- [Records for the exercise]:
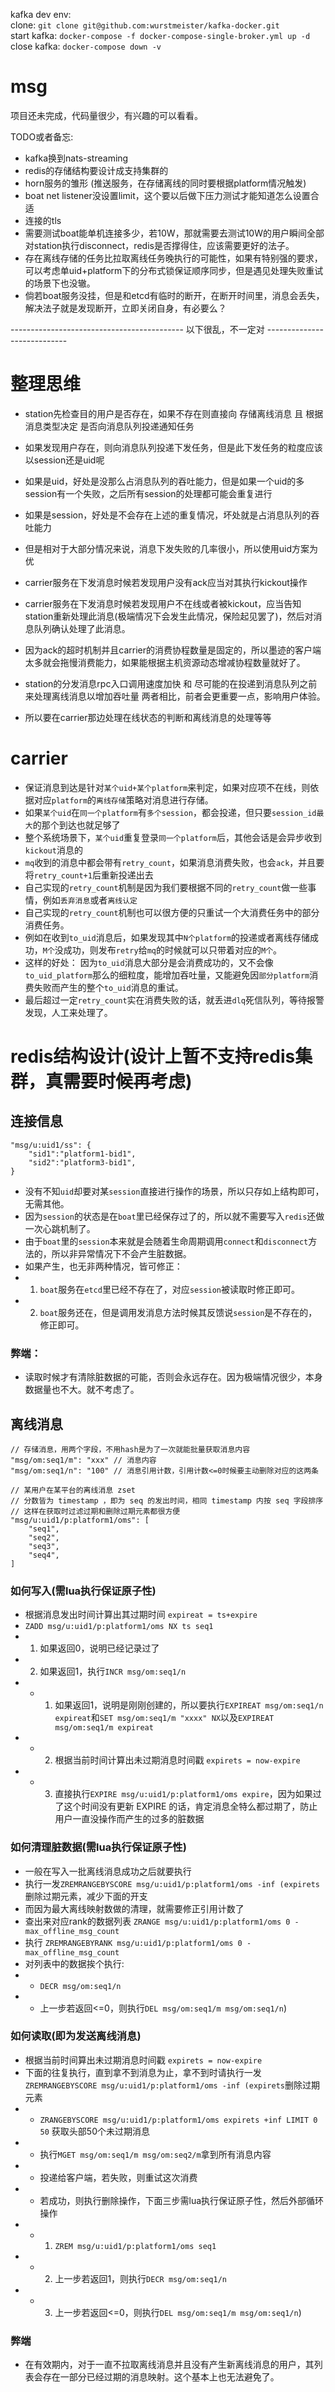 kafka dev env:   
clone: `git clone git@github.com:wurstmeister/kafka-docker.git`   
start kafka: `docker-compose -f docker-compose-single-broker.yml up -d`   
close kafka: `docker-compose down -v`

# msg
项目还未完成，代码量很少，有兴趣的可以看看。

TODO或者备忘:
- kafka换到nats-streaming
- redis的存储结构要设计成支持集群的
- horn服务的雏形 (推送服务，在存储离线的同时要根据platform情况触发)
- boat net listener没设置limit，这个要以后做下压力测试才能知道怎么设置合适
- 连接的tls
- 需要测试boat能单机连接多少，若10W，那就需要去测试10W的用户瞬间全部对station执行disconnect，redis是否撑得住，应该需要更好的法子。
- 存在离线存储的任务比拉取离线任务晚执行的可能性，如果有特别强的要求，可以考虑单uid+platform下的分布式锁保证顺序同步，但是遇见处理失败重试的场景下也没辙。
- 倘若boat服务没挂，但是和etcd有临时的断开，在断开时间里，消息会丢失，解决法子就是发现断开，立即关闭自身，有必要么？
  
------------------------------------------- 以下很乱，不一定对 ----------------------------
# 整理思维
- station先检查目的用户是否存在，如果不存在则直接向 存储离线消息 且 根据消息类型决定 是否向消息队列投递通知任务
- 如果发现用户存在，则向消息队列投递下发任务，但是此下发任务的粒度应该以session还是uid呢
- 如果是uid，好处是没那么占消息队列的吞吐能力，但是如果一个uid的多session有一个失败，之后所有session的处理都可能会重复进行
- 如果是session，好处是不会存在上述的重复情况，坏处就是占消息队列的吞吐能力
- 但是相对于大部分情况来说，消息下发失败的几率很小，所以使用uid方案为优
- carrier服务在下发消息时候若发现用户没有ack应当对其执行kickout操作
- carrier服务在下发消息时候若发现用户不在线或者被kickout，应当告知station重新处理此消息(极端情况下会发生此情况，保险起见罢了)，然后对消息队列确认处理了此消息。
- 因为ack的超时机制并且carrier的消费协程数量是固定的，所以墨迹的客户端太多就会拖慢消费能力，如果能根据主机资源动态增减协程数量就好了。

- station的分发消息rpc入口调用速度加快 和 尽可能的在投递到消息队列之前来处理离线消息以增加吞吐量 两者相比，前者会更重要一点，影响用户体验。
- 所以要在carrier那边处理在线状态的判断和离线消息的处理等等

# carrier
- 保证消息到达是针对`某个uid+某个platform`来判定，如果对应项不在线，则依据对应`platform`的`离线存储`策略对消息进行存储。
- 如果`某个uid`在`同一个platform`有`多个session`，都会投递，但只要`session_id最大`的那个到达也就足够了
- 整个系统场景下，`某个uid`重复登录`同一个platform`后，其他会话是会异步收到`kickout`消息的
- `mq`收到的消息中都会带有`retry_count`，如果消息消费失败，也会`ack`，并且要将`retry_count+1`后重新投递出去
- 自己实现的`retry_count`机制是因为我们要根据不同的`retry_count`做一些事情，例如`丢弃消息`或者`离线认定`
- 自己实现的`retry_count`机制也可以很方便的只重试一个大消费任务中的部分消费任务。
- 例如在收到`to_uid`消息后，如果发现其中`N个platform`的投递或者离线存储成功，`M个`没成功，则发布`retry`给`mq`的时候就可以只带着对应的`M个`。
- 这样的好处： 因为`to_uid`消息大部分是会消费成功的，又不会像`to_uid_platform`那么的细粒度，能增加吞吐量，又能避免因`部分platform`消费失败而产生的整个`to_uid`消息的重试。
- 最后超过一定`retry_count`实在消费失败的话，就丢进`dlq`死信队列，等待报警发现，人工来处理了。

# redis结构设计(设计上暂不支持redis集群，真需要时候再考虑)

## 连接信息
```
"msg/u:uid1/ss": {
    "sid1":"platform1-bid1",
    "sid2":"platform3-bid1",
}
```
- 没有不知`uid`却要对某`session`直接进行操作的场景，所以只存如上结构即可，无需其他。
- 因为`session`的状态是在`boat`里已经保存过了的，所以就不需要写入`redis`还做一次心跳机制了。
- 由于`boat`里的`session`本来就是会随着生命周期调用`connect`和`disconnect`方法的，所以非异常情况下不会产生脏数据。
- 如果产生，也无非两种情况，皆可修正：
- 1. `boat`服务在`etcd`里已经不存在了，对应`session`被读取时修正即可。
- 2. `boat`服务还在，但是调用发消息方法时候其反馈说`session`是不存在的，修正即可。
  
### 弊端：
- 读取时候才有清除脏数据的可能，否则会永远存在。因为极端情况很少，本身数据量也不大。就不考虑了。

## 离线消息
```
// 存储消息，用两个字段，不用hash是为了一次就能批量获取消息内容
"msg/om:seq1/m": "xxx" // 消息内容
"msg/om:seq1/n": "100" // 消息引用计数，引用计数<=0时候要主动删除对应的这两条

// 某用户在某平台的离线消息 zset
// 分数皆为 timestamp ，即为 seq 的发出时间，相同 timestamp 内按 seq 字段排序
// 这样在获取时过滤过期和删除过期元素都很方便
"msg/u:uid1/p:platform1/oms": [
    "seq1",
    "seq2",
    "seq3",
    "seq4",
]
```

### 如何写入(需lua执行保证原子性)
- 根据消息发出时间计算出其过期时间 `expireat = ts+expire`
- `ZADD msg/u:uid1/p:platform1/oms NX ts seq1`
- 1. 如果返回0，说明已经记录过了
- 2. 如果返回1，执行`INCR msg/om:seq1/n`
- -  1. 如果返回1，说明是刚刚创建的，所以要执行`EXPIREAT msg/om:seq1/n expireat`和`SET msg/om:seq1/m "xxxx" NX`以及`EXPIREAT msg/om:seq1/m expireat`
- -  2. 根据当前时间计算出未过期消息时间戳 `expirets = now-expire`
- -  3. 直接执行`EXPIRE msg/u:uid1/p:platform1/oms expire`，因为如果过了这个时间没有更新 EXPIRE 的话，肯定消息全特么都过期了，防止用户一直没操作而产生的过多的脏数据

### 如何清理脏数据(需lua执行保证原子性)
- 一般在写入一批离线消息成功之后就要执行
- 执行一发`ZREMRANGEBYSCORE msg/u:uid1/p:platform1/oms -inf (expirets` 删除过期元素，减少下面的开支
- 而因为最大离线映射数做的清理，就需要修正引用计数了
- 查出来对应rank的数据列表 `ZRANGE msg/u:uid1/p:platform1/oms 0 -max_offline_msg_count`
- 执行 `ZREMRANGEBYRANK msg/u:uid1/p:platform1/oms 0 -max_offline_msg_count`
- 对列表中的数据挨个执行:
- - `DECR msg/om:seq1/n`
- - 上一步若返回<=0，则执行`DEL msg/om:seq1/m msg/om:seq1/n`)
    
### 如何读取(即为发送离线消息)
- 根据当前时间算出未过期消息时间戳 `expirets = now-expire`
- 下面的往复执行，直到拿不到消息为止，拿不到时请执行一发`ZREMRANGEBYSCORE msg/u:uid1/p:platform1/oms -inf (expirets`删除过期元素
- - `ZRANGEBYSCORE msg/u:uid1/p:platform1/oms expirets +inf LIMIT 0 50` 获取头部50个未过期消息
- - 执行`MGET msg/om:seq1/m msg/om:seq2/m`拿到所有消息内容
- - 投递给客户端，若失败，则重试这次消费
- - 若成功，则执行删除操作，下面三步需lua执行保证原子性，然后外部循环操作
- - 1. `ZREM msg/u:uid1/p:platform1/oms seq1`
- - 2. 上一步若返回1，则执行`DECR msg/om:seq1/n`
- - 3. 上一步若返回<=0，则执行`DEL msg/om:seq1/m msg/om:seq1/n`)

### 弊端
- 在有效期内，对于一直不拉取离线消息并且没有产生新离线消息的用户，其列表会存在一部分已经过期的消息映射。这个基本上也无法避免了。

- [What you should do]: Where a line above holds the string "某个uid", copy that line.

- [Solved exercise]:
- 保证消息到达是针对`某个uid+某个platform`来判定，如果对应项不在线，则依据对应`platform`的`离线存储`策略对消息进行存储。
- 如果`某个uid`在`同一个platform`有`多个session`，都会投递，但只要`session_id最大`的那个到达也就足够了
- 整个系统场景下，`某个uid`重复登录`同一个platform`后，其他会话是会异步收到`kickout`消息的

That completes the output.